_TASK PROMPT_
Lines with "sources": please show every one of them from the listing below.

_AVAILABLE DATA_

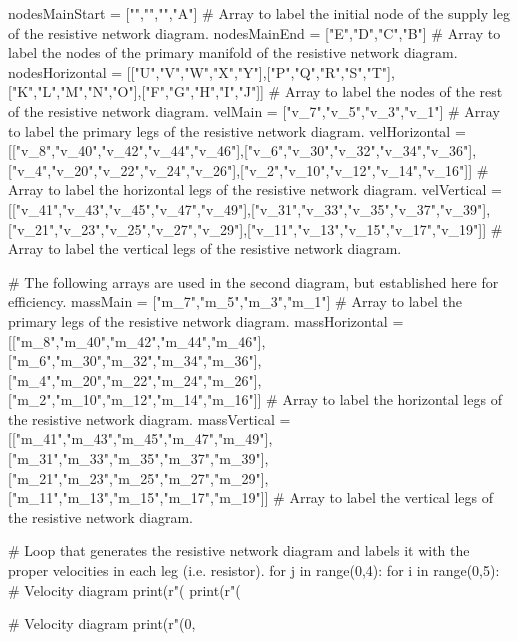 \documentclass[12pt, oneside]{article}   	%
\begin{document}
\begin{circuitikz}[font=\tiny] %

\def\hspc{3.2} %
\def\vspc{4} %

\begin{pycode}

nodesMainStart = ["","","","A"] # Array to label the initial node of the supply leg of the resistive network diagram.
nodesMainEnd = ["E","D","C","B"] # Array to label the nodes of the primary manifold of the resistive network diagram.
nodesHorizontal = [["U","V","W","X","Y"],["P","Q","R","S","T"],["K","L","M","N","O"],["F","G","H","I","J"]] # Array to label the nodes of the rest of the resistive network diagram.
velMain = ["v_7","v_5","v_3","v_1"] # Array to label the primary legs of the resistive network diagram.
velHorizontal = [["v_8","v_40","v_42","v_44","v_46"],["v_6","v_30","v_32","v_34","v_36"],["v_4","v_20","v_22","v_24","v_26"],["v_2","v_10","v_12","v_14","v_16"]] # Array to label the horizontal legs of the resistive network diagram.
velVertical = [["v_41","v_43","v_45","v_47","v_49"],["v_31","v_33","v_35","v_37","v_39"],["v_21","v_23","v_25","v_27","v_29"],["v_11","v_13","v_15","v_17","v_19"]] # Array to label the vertical legs of the resistive network diagram.

# The following arrays are used in the second diagram, but established here for efficiency.
massMain = ["m_7","m_5","m_3","m_1"]  # Array to label the primary legs of the resistive network diagram.
massHorizontal = [["m_8","m_40","m_42","m_44","m_46"],["m_6","m_30","m_32","m_34","m_36"],["m_4","m_20","m_22","m_24","m_26"],["m_2","m_10","m_12","m_14","m_16"]] # Array to label the horizontal legs of the resistive network diagram.
massVertical = [["m_41","m_43","m_45","m_47","m_49"],["m_31","m_33","m_35","m_37","m_39"],["m_21","m_23","m_25","m_27","m_29"],["m_11","m_13","m_15","m_17","m_19"]] # Array to label the vertical legs of the resistive network diagram.

# Loop that generates the resistive network diagram and labels it with the proper velocities in each leg (i.e. resistor).
for j in range(0,4):
    for i in range(0,5):
        # Velocity diagram
        print(r"\draw (%
        print(r"\draw (%
        
    # Velocity diagram
    print(r"\draw (0,%

\end{pycode}

\end{circuitikz}
\end{document}
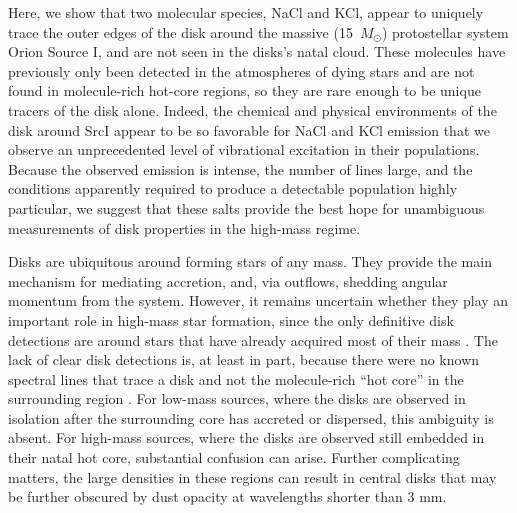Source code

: \documentclass[12pt]{article}
\newcommand{\bam}[1]{\textcolor{green!65!black}{\textbf{[BAM: #1]}}}
\newcommand{\sourcei}{SrcI\xspace}
\newcommand{\msun}{\ensuremath{M_{\odot}}\xspace}			%
\begin{document}
Here, we show that two molecular species, NaCl and KCl, appear to uniquely
trace the
outer edges of the disk around the massive (15~\msun) protostellar system Orion
Source I, and are not seen in the disks's natal cloud. These molecules have
previously only been detected in the atmospheres
of dying stars and are not found in molecule-rich hot-core regions, so they
are rare enough to be unique tracers of the disk alone.  Indeed, the chemical
and physical environments of the disk around \sourcei appear to be so
favorable for NaCl and KCl emission that we observe an unprecedented level of
vibrational excitation in their populations.  Because the observed emission is
intense, the number of lines large, and the conditions apparently required to
produce a detectable population highly particular, we suggest that
these salts provide the best hope for unambiguous measurements of disk
properties in the high-mass regime.

Disks are ubiquitous around forming stars of any mass.  They provide the main
mechanism for mediating accretion, and, via outflows, shedding angular momentum
from the system.  However, it remains uncertain whether they play an important
role in high-mass star formation, since the only definitive disk detections are
around stars that have already acquired most of their mass
\cite{Girart2017a,Ginsburg2018b}.  The lack of clear disk detections is, at
least in part, because there were no known spectral lines that trace a disk and
not the molecule-rich ``hot core'' in the surrounding region
\cite{Goddi2018a,Cesaroni2017a}.  For low-mass sources, where the disks are
observed in isolation after the surrounding core has accreted or dispersed,
this ambiguity is absent.  For high-mass sources, where the disks are observed
still embedded in their natal hot core, substantial confusion can arise.
Further complicating matters, the large densities in these regions can result
in central disks that may be further obscured by dust opacity at wavelengths
shorter than 3 mm.

\end{document}
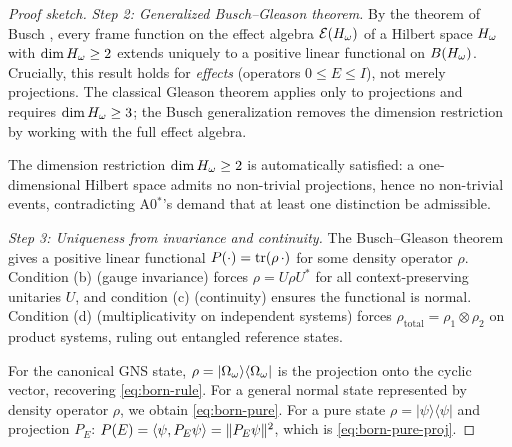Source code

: \begin{theorem}
\begin{proof}[Proof sketch]
\emph{Step 2: Generalized Busch--Gleason theorem.}
By the theorem of Busch \citep{busch2003}, every frame function on the
effect algebra $\mathcal{E}(\HilbW)$ of a Hilbert space $\HilbW$ with
$\dim \HilbW \geq 2$ extends uniquely to a positive linear functional
on $B(\HilbW)$.  Crucially, this result holds for \emph{effects}
(operators $0 \leq E \leq I$), not merely projections.  The classical
Gleason theorem \citep{gleason1957} applies only to projections and
requires $\dim \HilbW \geq 3$; the Busch generalization removes the
dimension restriction by working with the full effect algebra.

The dimension restriction $\dim \HilbW \geq 2$ is automatically
satisfied: a one-dimensional Hilbert space admits no non-trivial
projections, hence no non-trivial events, contradicting A0$^*$'s
demand that at least one distinction be admissible.

\emph{Step 3: Uniqueness from invariance and continuity.}
The Busch--Gleason theorem gives a positive linear functional
$\BornProb(\cdot) = \mathrm{tr}(\rho\, \cdot)$ for some density
operator $\rho$.  Condition (b) (gauge invariance) forces
$\rho = U \rho U^*$ for all context-preserving unitaries $U$, and
condition (c) (continuity) ensures the functional is normal.
Condition (d) (multiplicativity on independent systems) forces
$\rho_{\mathrm{total}} = \rho_1 \otimes \rho_2$ on product systems,
ruling out entangled reference states.

For the canonical GNS state, $\rho = |\OmVec\rangle\langle\OmVec|$
is the projection onto the cyclic vector, recovering
\cref{eq:born-rule}.  For a general normal state represented by
density operator $\rho$, we obtain \cref{eq:born-pure}.  For a pure
state $\rho = |\psi\rangle\langle\psi|$ and projection $P_E$:
$\BornProb(E) = \langle\psi, P_E \psi\rangle = \|P_E\psi\|^2$,
which is \cref{eq:born-pure-proj}.


\end{proof}
\end{theorem}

_WORKED SOLUTION_
\cite{Goddi2018a,Cesaroni2017a}.  For low-mass sources, where the disks are
this ambiguity is absent.  For high-mass sources, where the disks are observed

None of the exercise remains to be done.